▸ What you are asked to do
Down to the last line, set the entries down again exactly.
──────────────────────────────
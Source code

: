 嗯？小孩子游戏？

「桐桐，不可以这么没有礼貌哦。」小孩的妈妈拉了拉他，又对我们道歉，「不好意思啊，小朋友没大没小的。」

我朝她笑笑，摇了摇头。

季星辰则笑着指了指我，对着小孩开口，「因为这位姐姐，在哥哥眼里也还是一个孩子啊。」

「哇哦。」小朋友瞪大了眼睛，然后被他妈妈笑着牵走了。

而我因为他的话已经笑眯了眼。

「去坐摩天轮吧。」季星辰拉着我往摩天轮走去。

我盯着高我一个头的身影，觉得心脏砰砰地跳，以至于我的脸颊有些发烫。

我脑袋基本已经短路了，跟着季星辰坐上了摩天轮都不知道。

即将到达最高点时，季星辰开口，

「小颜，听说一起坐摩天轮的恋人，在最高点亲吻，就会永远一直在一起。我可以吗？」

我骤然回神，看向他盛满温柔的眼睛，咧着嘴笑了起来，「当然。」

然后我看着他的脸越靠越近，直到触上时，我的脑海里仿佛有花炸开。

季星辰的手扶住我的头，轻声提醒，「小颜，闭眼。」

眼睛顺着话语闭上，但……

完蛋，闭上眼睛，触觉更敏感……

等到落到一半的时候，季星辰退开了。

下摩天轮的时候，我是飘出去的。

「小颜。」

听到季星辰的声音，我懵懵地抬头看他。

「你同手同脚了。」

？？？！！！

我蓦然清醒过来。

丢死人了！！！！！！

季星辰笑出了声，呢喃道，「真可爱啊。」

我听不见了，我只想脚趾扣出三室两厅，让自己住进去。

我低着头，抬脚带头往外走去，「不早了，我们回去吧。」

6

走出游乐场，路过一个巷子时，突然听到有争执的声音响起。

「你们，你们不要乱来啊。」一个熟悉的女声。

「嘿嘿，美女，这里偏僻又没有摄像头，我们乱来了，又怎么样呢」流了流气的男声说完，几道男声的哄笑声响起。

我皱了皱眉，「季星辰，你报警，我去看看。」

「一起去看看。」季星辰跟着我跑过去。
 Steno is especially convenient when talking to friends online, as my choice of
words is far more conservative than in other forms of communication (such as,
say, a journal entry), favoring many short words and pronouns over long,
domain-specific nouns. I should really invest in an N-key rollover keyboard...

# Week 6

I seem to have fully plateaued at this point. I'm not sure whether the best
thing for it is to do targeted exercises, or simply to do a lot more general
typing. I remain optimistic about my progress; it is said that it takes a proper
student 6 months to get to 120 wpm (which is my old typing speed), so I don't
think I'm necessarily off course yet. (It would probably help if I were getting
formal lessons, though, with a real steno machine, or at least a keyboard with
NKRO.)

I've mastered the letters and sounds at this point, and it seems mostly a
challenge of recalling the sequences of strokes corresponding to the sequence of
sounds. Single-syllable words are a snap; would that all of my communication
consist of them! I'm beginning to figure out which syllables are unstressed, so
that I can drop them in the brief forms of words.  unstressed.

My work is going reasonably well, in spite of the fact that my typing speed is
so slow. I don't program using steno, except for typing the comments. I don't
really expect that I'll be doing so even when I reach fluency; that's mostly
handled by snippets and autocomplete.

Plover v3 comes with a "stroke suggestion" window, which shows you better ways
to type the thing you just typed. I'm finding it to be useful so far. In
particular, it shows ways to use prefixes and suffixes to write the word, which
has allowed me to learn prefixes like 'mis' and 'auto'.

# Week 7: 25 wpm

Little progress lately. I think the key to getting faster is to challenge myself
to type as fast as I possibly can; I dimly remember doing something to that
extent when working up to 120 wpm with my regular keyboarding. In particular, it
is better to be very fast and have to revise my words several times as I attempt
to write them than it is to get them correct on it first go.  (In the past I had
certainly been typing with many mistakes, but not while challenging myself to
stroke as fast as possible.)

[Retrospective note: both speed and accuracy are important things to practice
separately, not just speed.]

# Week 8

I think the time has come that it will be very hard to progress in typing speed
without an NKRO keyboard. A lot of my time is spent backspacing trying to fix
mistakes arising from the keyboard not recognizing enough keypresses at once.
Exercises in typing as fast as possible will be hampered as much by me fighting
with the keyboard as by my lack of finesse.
──────────────────────────────
▸ Your solution
Source code

: 嗯？小孩子游戏？

「桐桐，不可以这么没有礼貌哦。」小孩的妈妈拉了拉他，又对我们道歉，「不好意思啊，小朋友没大没小的。」

我朝她笑笑，摇了摇头。

季星辰则笑着指了指我，对着小孩开口，「因为这位姐姐，在哥哥眼里也还是一个孩子啊。」

「哇哦。」小朋友瞪大了眼睛，然后被他妈妈笑着牵走了。

而我因为他的话已经笑眯了眼。

「去坐摩天轮吧。」季星辰拉着我往摩天轮走去。

我盯着高我一个头的身影，觉得心脏砰砰地跳，以至于我的脸颊有些发烫。

我脑袋基本已经短路了，跟着季星辰坐上了摩天轮都不知道。

即将到达最高点时，季星辰开口，

「小颜，听说一起坐摩天轮的恋人，在最高点亲吻，就会永远一直在一起。我可以吗？」

我骤然回神，看向他盛满温柔的眼睛，咧着嘴笑了起来，「当然。」

然后我看着他的脸越靠越近，直到触上时，我的脑海里仿佛有花炸开。

季星辰的手扶住我的头，轻声提醒，「小颜，闭眼。」

眼睛顺着话语闭上，但……

完蛋，闭上眼睛，触觉更敏感……

等到落到一半的时候，季星辰退开了。

下摩天轮的时候，我是飘出去的。

「小颜。」

听到季星辰的声音，我懵懵地抬头看他。

「你同手同脚了。」

？？？！！！

我蓦然清醒过来。

丢死人了！！！！！！

季星辰笑出了声，呢喃道，「真可爱啊。」

我听不见了，我只想脚趾扣出三室两厅，让自己住进去。

我低着头，抬脚带头往外走去，「不早了，我们回去吧。」

6

走出游乐场，路过一个巷子时，突然听到有争执的声音响起。

「你们，你们不要乱来啊。」一个熟悉的女声。

「嘿嘿，美女，这里偏僻又没有摄像头，我们乱来了，又怎么样呢」流了流气的男声说完，几道男声的哄笑声响起。

我皱了皱眉，「季星辰，你报警，我去看看。」

「一起去看看。」季星辰跟着我跑过去。
 Steno is especially convenient when talking to friends online, as my choice of
words is far more conservative than in other forms of communication (such as,
say, a journal entry), favoring many short words and pronouns over long,
domain-specific nouns. I should really invest in an N-key rollover keyboard...

# Week 6

I seem to have fully plateaued at this point. I'm not sure whether the best
thing for it is to do targeted exercises, or simply to do a lot more general
typing. I remain optimistic about my progress; it is said that it takes a proper
student 6 months to get to 120 wpm (which is my old typing speed), so I don't
think I'm necessarily off course yet. (It would probably help if I were getting
formal lessons, though, with a real steno machine, or at least a keyboard with
NKRO.)

I've mastered the letters and sounds at this point, and it seems mostly a
challenge of recalling the sequences of strokes corresponding to the sequence of
sounds. Single-syllable words are a snap; would that all of my communication
consist of them! I'm beginning to figure out which syllables are unstressed, so
that I can drop them in the brief forms of words.  unstressed.

My work is going reasonably well, in spite of the fact that my typing speed is
so slow. I don't program using steno, except for typing the comments. I don't
really expect that I'll be doing so even when I reach fluency; that's mostly
handled by snippets and autocomplete.

Plover v3 comes with a "stroke suggestion" window, which shows you better ways
to type the thing you just typed. I'm finding it to be useful so far. In
particular, it shows ways to use prefixes and suffixes to write the word, which
has allowed me to learn prefixes like 'mis' and 'auto'.

# Week 7: 25 wpm

Little progress lately. I think the key to getting faster is to challenge myself
to type as fast as I possibly can; I dimly remember doing something to that
extent when working up to 120 wpm with my regular keyboarding. In particular, it
is better to be very fast and have to revise my words several times as I attempt
to write them than it is to get them correct on it first go.  (In the past I had
certainly been typing with many mistakes, but not while challenging myself to
stroke as fast as possible.)

[Retrospective note: both speed and accuracy are important things to practice
separately, not just speed.]

# Week 8

I think the time has come that it will be very hard to progress in typing speed
without an NKRO keyboard. A lot of my time is spent backspacing trying to fix
mistakes arising from the keyboard not recognizing enough keypresses at once.
Exercises in typing as fast as possible will be hampered as much by me fighting
with the keyboard as by my lack of finesse.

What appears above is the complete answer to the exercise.